By NBC News staff and wire services
Come November, Arkansas voters will be faced with a question unprecedented in the South: Should qualified patients be allowed to buy medical marijuana from nonprofit dispensaries with a doctor's recommendation?
The Arkansas Supreme Court upheld the proposed ballot measure on Thursday, making "The Natural State" the first in the South to ask its voters about medical marijuana, The Associated Press reported. Seventeen other states and the District of Columbia have already legalized medical marijuana to some degree.
The court's review of "The Arkansas Medical Marijuana Act" came after the Coalition to Preserve Arkansas Values filed a lawsuit in August that tried to get the proposal off the state's ballot, NBC station KARK 4 of Little Rock reported. The conservative coalition claimed that the 384-word ballot question doesn't properly explain the consequences of passing the 8,700-word law, according to the AP. Even if the act were passed,?approved patients could still be prosecuted under federal law.
"We hold that it is an adequate and fair representation without misleading tendencies or partisan coloring," the court wrote. "Therefore, the act is proper for inclusion on the ballot at the general election on Nov. 6, 2012, and the petition is therefore denied."
The conservative coalition, which includes leaders from the Arkansas Faith and Ethics Council, the Families First Foundation and the Family Council Action Committee, has five days to ask the court for a rehearing, according to KARK 4.
Related: Legalize pot vote coming up in 3 states - Colo., Ore. & Wash.
Danny Johnston / AP
Jerry Cox, the head of the Arkansas Family Council and a member of a coalition of groups opposed to the proposed medical marijuana ballot measure, holds a copy of the proposal as he speaks to reporters in Little Rock, Ark. on Thursday.
An attorney for Arkansas for Compassionate Care ? the group behind the measure ? said he is pleased with the ruling.

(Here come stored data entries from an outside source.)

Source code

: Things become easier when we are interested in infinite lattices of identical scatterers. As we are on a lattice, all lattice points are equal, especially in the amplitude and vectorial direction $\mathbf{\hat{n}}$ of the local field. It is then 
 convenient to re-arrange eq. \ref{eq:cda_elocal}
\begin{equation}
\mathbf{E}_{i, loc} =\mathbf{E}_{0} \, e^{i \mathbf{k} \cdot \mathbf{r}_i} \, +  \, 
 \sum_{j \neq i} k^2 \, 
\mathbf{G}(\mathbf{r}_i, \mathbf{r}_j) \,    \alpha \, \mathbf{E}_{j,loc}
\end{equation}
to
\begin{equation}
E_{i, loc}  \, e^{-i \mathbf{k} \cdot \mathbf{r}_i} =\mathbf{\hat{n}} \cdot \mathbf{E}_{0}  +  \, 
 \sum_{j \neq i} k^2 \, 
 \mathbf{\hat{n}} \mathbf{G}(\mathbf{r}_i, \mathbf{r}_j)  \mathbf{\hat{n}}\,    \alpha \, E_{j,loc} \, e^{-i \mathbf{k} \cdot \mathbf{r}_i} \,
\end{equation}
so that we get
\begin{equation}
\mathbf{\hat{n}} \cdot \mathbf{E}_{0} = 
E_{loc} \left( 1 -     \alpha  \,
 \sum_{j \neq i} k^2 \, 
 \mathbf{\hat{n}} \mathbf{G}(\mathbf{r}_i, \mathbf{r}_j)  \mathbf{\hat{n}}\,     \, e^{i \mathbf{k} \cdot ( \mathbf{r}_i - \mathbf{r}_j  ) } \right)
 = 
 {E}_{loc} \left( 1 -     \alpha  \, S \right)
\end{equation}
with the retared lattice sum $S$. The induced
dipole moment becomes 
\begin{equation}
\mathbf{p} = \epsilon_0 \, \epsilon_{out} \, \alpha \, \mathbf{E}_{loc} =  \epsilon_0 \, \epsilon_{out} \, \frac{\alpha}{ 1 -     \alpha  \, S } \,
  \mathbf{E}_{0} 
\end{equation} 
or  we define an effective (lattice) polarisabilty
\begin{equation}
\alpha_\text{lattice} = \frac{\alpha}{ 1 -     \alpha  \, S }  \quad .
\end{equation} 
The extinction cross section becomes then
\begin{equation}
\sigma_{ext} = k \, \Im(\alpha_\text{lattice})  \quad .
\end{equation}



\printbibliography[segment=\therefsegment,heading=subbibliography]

"Now that we've passed muster with the Supreme Court we'll begin our campaign to show the people of the state of Arkansas that this is truly a compassionate measure," attorney David Couch told the AP.

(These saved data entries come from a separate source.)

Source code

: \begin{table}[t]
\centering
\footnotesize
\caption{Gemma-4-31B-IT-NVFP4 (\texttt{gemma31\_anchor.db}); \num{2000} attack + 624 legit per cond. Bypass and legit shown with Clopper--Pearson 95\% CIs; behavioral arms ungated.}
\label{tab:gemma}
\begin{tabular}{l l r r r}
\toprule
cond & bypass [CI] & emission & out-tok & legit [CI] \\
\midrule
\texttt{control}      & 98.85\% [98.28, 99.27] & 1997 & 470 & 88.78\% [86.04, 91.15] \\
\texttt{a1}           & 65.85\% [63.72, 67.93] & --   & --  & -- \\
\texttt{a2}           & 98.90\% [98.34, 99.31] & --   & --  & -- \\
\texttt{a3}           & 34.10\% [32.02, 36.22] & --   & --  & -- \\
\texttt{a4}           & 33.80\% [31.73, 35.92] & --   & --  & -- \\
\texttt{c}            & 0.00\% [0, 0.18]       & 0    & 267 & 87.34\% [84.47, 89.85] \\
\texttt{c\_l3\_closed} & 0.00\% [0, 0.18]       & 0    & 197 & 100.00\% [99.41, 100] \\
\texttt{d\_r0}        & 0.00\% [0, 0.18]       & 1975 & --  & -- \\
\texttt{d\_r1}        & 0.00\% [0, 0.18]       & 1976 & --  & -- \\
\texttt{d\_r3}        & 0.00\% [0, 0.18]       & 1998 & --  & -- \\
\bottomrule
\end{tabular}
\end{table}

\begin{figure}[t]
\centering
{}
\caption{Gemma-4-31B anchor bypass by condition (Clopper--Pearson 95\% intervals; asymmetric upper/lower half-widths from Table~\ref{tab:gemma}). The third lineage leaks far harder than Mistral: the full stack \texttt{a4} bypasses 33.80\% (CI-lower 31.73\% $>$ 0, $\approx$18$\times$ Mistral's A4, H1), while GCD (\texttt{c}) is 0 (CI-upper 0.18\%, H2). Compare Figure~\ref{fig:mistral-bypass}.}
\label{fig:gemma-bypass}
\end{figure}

Following the decision, opponents soon?responded on Thursday.
"We've shifted into campaign mode," coalition spokesman Larry Page said, according to KARK 4. "We respect the court's decision, but we are very disappointed that this flawed measure will appear on the ballot."
According to the AP, the proposal lets qualified patients or designated caregivers grow marijuana if the patient lives more than five miles away from a dispensary. It also allows minors to use medical marijuana with parental consent. Cancer, Alzheimer's disease, glaucoma, HIV and AIDS would all be qualifying health conditions.
Arkansas Gov. Mike Beebe, a Democrat, is against the measure and told reporters Thursday that he's requested an estimate on how much it will cost to regulate the dispensaries if voters pass it.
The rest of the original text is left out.